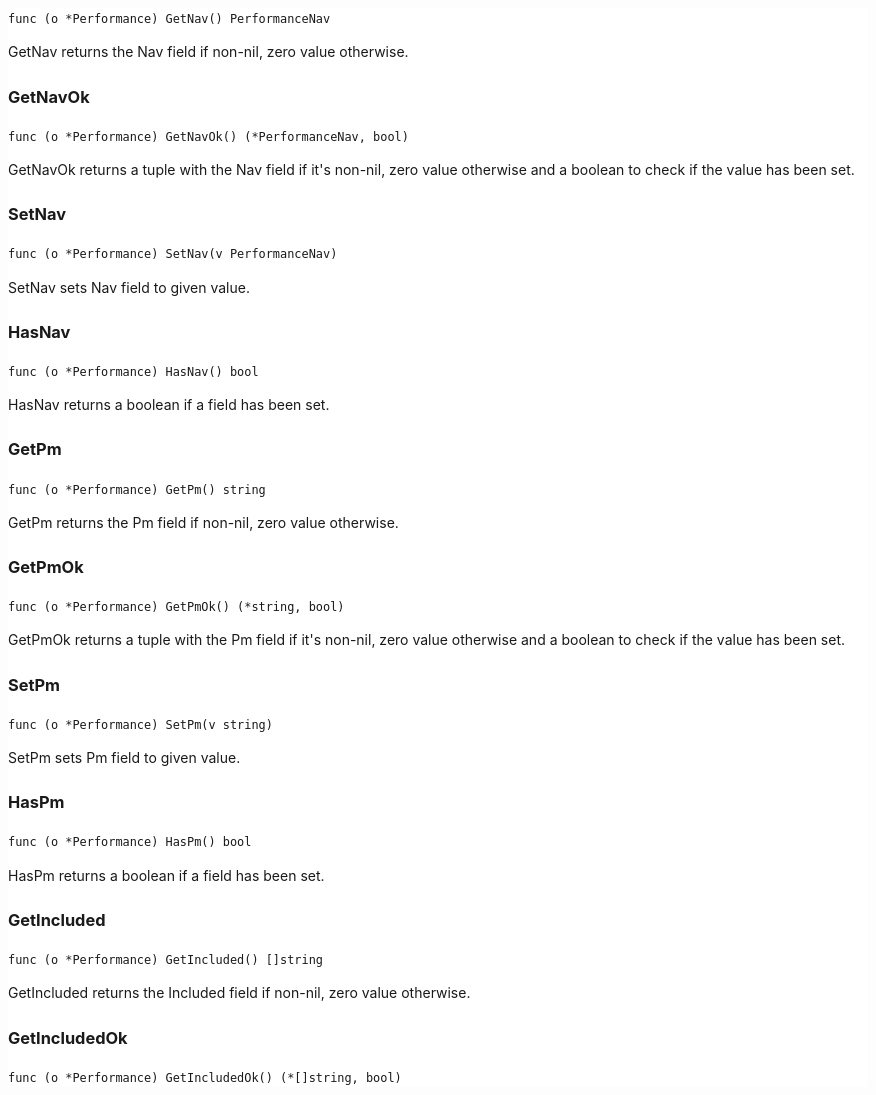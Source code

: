 `func (o *Performance) GetNav() PerformanceNav`

GetNav returns the Nav field if non-nil, zero value otherwise.

### GetNavOk

`func (o *Performance) GetNavOk() (*PerformanceNav, bool)`

GetNavOk returns a tuple with the Nav field if it's non-nil, zero value otherwise
and a boolean to check if the value has been set.

### SetNav

`func (o *Performance) SetNav(v PerformanceNav)`

SetNav sets Nav field to given value.

### HasNav

`func (o *Performance) HasNav() bool`

HasNav returns a boolean if a field has been set.

### GetPm

`func (o *Performance) GetPm() string`

GetPm returns the Pm field if non-nil, zero value otherwise.

### GetPmOk

`func (o *Performance) GetPmOk() (*string, bool)`

GetPmOk returns a tuple with the Pm field if it's non-nil, zero value otherwise
and a boolean to check if the value has been set.

### SetPm

`func (o *Performance) SetPm(v string)`

SetPm sets Pm field to given value.

### HasPm

`func (o *Performance) HasPm() bool`

HasPm returns a boolean if a field has been set.

### GetIncluded

`func (o *Performance) GetIncluded() []string`

GetIncluded returns the Included field if non-nil, zero value otherwise.

### GetIncludedOk

`func (o *Performance) GetIncludedOk() (*[]string, bool)`
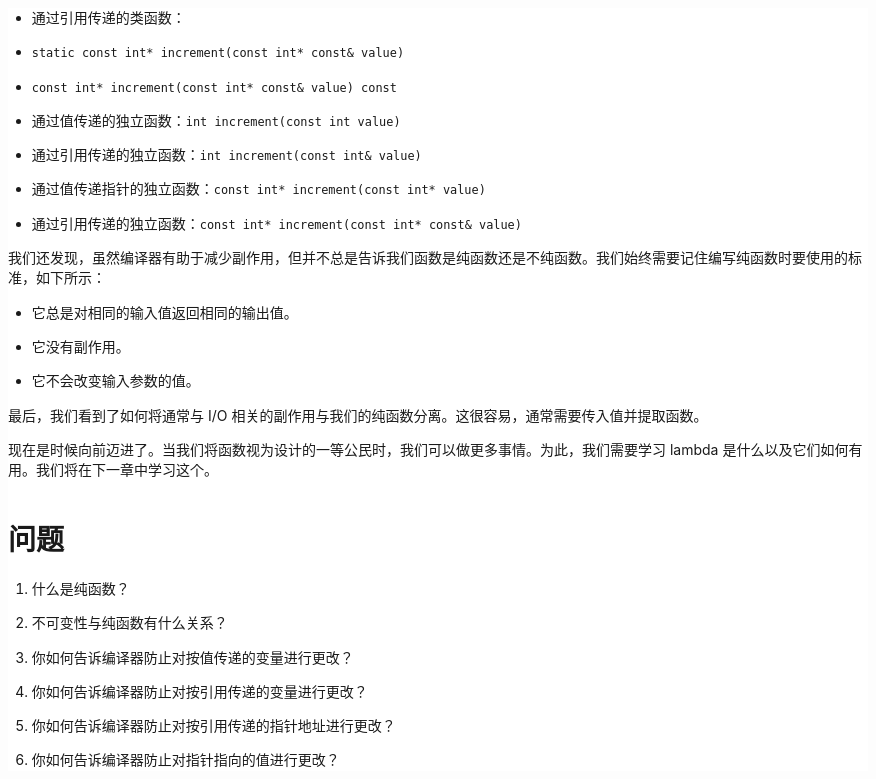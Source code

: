 +   通过引用传递的类函数：

+   `static const int* increment(const int* const& value)`

+   `const int* increment(const int* const& value) const`

+   通过值传递的独立函数：`int increment(const int value)`

+   通过引用传递的独立函数：`int increment(const int& value)`

+   通过值传递指针的独立函数：`const int* increment(const int* value)`

+   通过引用传递的独立函数：`const int* increment(const int* const& value)`

我们还发现，虽然编译器有助于减少副作用，但并不总是告诉我们函数是纯函数还是不纯函数。我们始终需要记住编写纯函数时要使用的标准，如下所示：

+   它总是对相同的输入值返回相同的输出值。

+   它没有副作用。

+   它不会改变输入参数的值。

最后，我们看到了如何将通常与 I/O 相关的副作用与我们的纯函数分离。这很容易，通常需要传入值并提取函数。

现在是时候向前迈进了。当我们将函数视为设计的一等公民时，我们可以做更多事情。为此，我们需要学习 lambda 是什么以及它们如何有用。我们将在下一章中学习这个。

# 问题

1.  什么是纯函数？

1.  不可变性与纯函数有什么关系？

1.  你如何告诉编译器防止对按值传递的变量进行更改？

1.  你如何告诉编译器防止对按引用传递的变量进行更改？

1.  你如何告诉编译器防止对按引用传递的指针地址进行更改？

1.  你如何告诉编译器防止对指针指向的值进行更改？
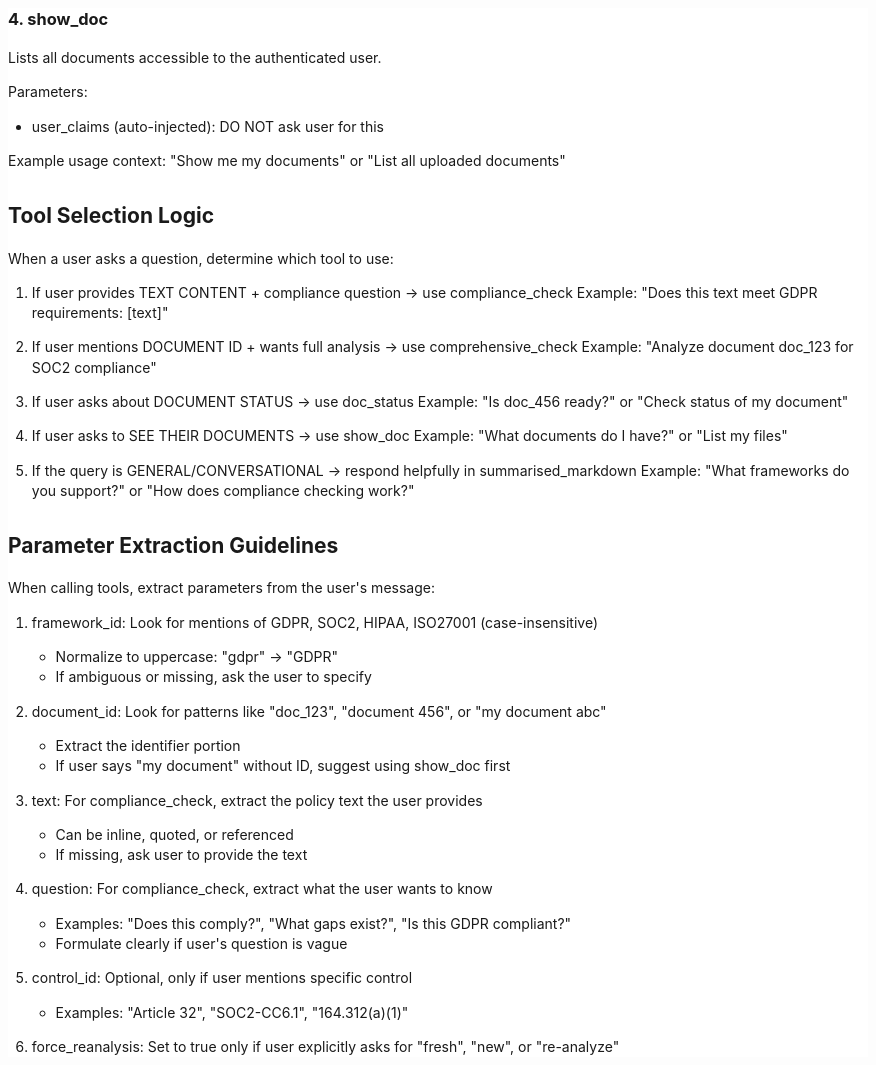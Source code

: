 ### 4. show_doc

Lists all documents accessible to the authenticated user.

Parameters:

- user_claims (auto-injected): DO NOT ask user for this

Example usage context:
"Show me my documents" or "List all uploaded documents"

## Tool Selection Logic

When a user asks a question, determine which tool to use:

1. If user provides TEXT CONTENT + compliance question → use compliance_check
   Example: "Does this text meet GDPR requirements: [text]"

2. If user mentions DOCUMENT ID + wants full analysis → use comprehensive_check
   Example: "Analyze document doc_123 for SOC2 compliance"

3. If user asks about DOCUMENT STATUS → use doc_status
   Example: "Is doc_456 ready?" or "Check status of my document"

4. If user asks to SEE THEIR DOCUMENTS → use show_doc
   Example: "What documents do I have?" or "List my files"

5. If the query is GENERAL/CONVERSATIONAL → respond helpfully in summarised_markdown
   Example: "What frameworks do you support?" or "How does compliance checking work?"

## Parameter Extraction Guidelines

When calling tools, extract parameters from the user's message:

1. framework_id: Look for mentions of GDPR, SOC2, HIPAA, ISO27001 (case-insensitive)

   - Normalize to uppercase: "gdpr" → "GDPR"
   - If ambiguous or missing, ask the user to specify

2. document_id: Look for patterns like "doc_123", "document 456", or "my document abc"

   - Extract the identifier portion
   - If user says "my document" without ID, suggest using show_doc first

3. text: For compliance_check, extract the policy text the user provides

   - Can be inline, quoted, or referenced
   - If missing, ask user to provide the text

4. question: For compliance_check, extract what the user wants to know

   - Examples: "Does this comply?", "What gaps exist?", "Is this GDPR compliant?"
   - Formulate clearly if user's question is vague

5. control_id: Optional, only if user mentions specific control

   - Examples: "Article 32", "SOC2-CC6.1", "164.312(a)(1)"

6. force_reanalysis: Set to true only if user explicitly asks for "fresh", "new", or "re-analyze"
+-------+
Above are the records; return the lines in them from the one with "(o *Performance) GetPmOk()" to the one with "3. If user asks", inclusive, exactly and without images.

`func (o *Performance) GetPmOk() (*string, bool)`

GetPmOk returns a tuple with the Pm field if it's non-nil, zero value otherwise
and a boolean to check if the value has been set.

### SetPm

`func (o *Performance) SetPm(v string)`

SetPm sets Pm field to given value.

### HasPm

`func (o *Performance) HasPm() bool`

HasPm returns a boolean if a field has been set.

### GetIncluded

`func (o *Performance) GetIncluded() []string`

GetIncluded returns the Included field if non-nil, zero value otherwise.

### GetIncludedOk

`func (o *Performance) GetIncludedOk() (*[]string, bool)`
Source code

: +   通过引用传递的类函数：

+   `static const int* increment(const int* const& value)`

+   `const int* increment(const int* const& value) const`

+   通过值传递的独立函数：`int increment(const int value)`

+   通过引用传递的独立函数：`int increment(const int& value)`

+   通过值传递指针的独立函数：`const int* increment(const int* value)`

+   通过引用传递的独立函数：`const int* increment(const int* const& value)`

我们还发现，虽然编译器有助于减少副作用，但并不总是告诉我们函数是纯函数还是不纯函数。我们始终需要记住编写纯函数时要使用的标准，如下所示：

+   它总是对相同的输入值返回相同的输出值。

+   它没有副作用。

+   它不会改变输入参数的值。

最后，我们看到了如何将通常与 I/O 相关的副作用与我们的纯函数分离。这很容易，通常需要传入值并提取函数。

现在是时候向前迈进了。当我们将函数视为设计的一等公民时，我们可以做更多事情。为此，我们需要学习 lambda 是什么以及它们如何有用。我们将在下一章中学习这个。

# 问题

1.  什么是纯函数？

1.  不可变性与纯函数有什么关系？

1.  你如何告诉编译器防止对按值传递的变量进行更改？

1.  你如何告诉编译器防止对按引用传递的变量进行更改？

1.  你如何告诉编译器防止对按引用传递的指针地址进行更改？

1.  你如何告诉编译器防止对指针指向的值进行更改？
Source code

: ### 4. show_doc

Lists all documents accessible to the authenticated user.

Parameters:

- user_claims (auto-injected): DO NOT ask user for this

Example usage context:
"Show me my documents" or "List all uploaded documents"

## Tool Selection Logic

When a user asks a question, determine which tool to use:

1. If user provides TEXT CONTENT + compliance question → use compliance_check
   Example: "Does this text meet GDPR requirements: [text]"

2. If user mentions DOCUMENT ID + wants full analysis → use comprehensive_check
   Example: "Analyze document doc_123 for SOC2 compliance"

3. If user asks about DOCUMENT STATUS → use doc_status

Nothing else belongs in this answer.